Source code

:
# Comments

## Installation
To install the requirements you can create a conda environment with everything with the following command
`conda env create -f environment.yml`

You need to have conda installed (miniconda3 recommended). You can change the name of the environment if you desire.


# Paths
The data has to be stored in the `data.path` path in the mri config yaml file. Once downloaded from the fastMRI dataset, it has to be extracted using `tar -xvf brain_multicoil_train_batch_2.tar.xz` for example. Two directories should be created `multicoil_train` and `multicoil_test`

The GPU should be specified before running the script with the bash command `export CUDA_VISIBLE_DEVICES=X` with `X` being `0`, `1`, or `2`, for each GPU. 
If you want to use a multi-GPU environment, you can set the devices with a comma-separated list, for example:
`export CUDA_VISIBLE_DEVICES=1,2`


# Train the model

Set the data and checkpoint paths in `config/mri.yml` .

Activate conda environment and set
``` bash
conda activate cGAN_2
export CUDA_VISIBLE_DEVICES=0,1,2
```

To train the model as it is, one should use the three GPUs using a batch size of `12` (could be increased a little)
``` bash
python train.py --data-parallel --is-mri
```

TASK GOAL >>
Please output only the lines from the first line of the entries through the line with "The data has", both included, exactly as written.

RESULT OF THIS EXERCISE >>
Source code

:
# Comments

## Installation
To install the requirements you can create a conda environment with everything with the following command
`conda env create -f environment.yml`

You need to have conda installed (miniconda3 recommended). You can change the name of the environment if you desire.


# Paths
The data has to be stored in the `data.path` path in the mri config yaml file. Once downloaded from the fastMRI dataset, it has to be extracted using `tar -xvf brain_multicoil_train_batch_2.tar.xz` for example. Two directories should be created `multicoil_train` and `multicoil_test`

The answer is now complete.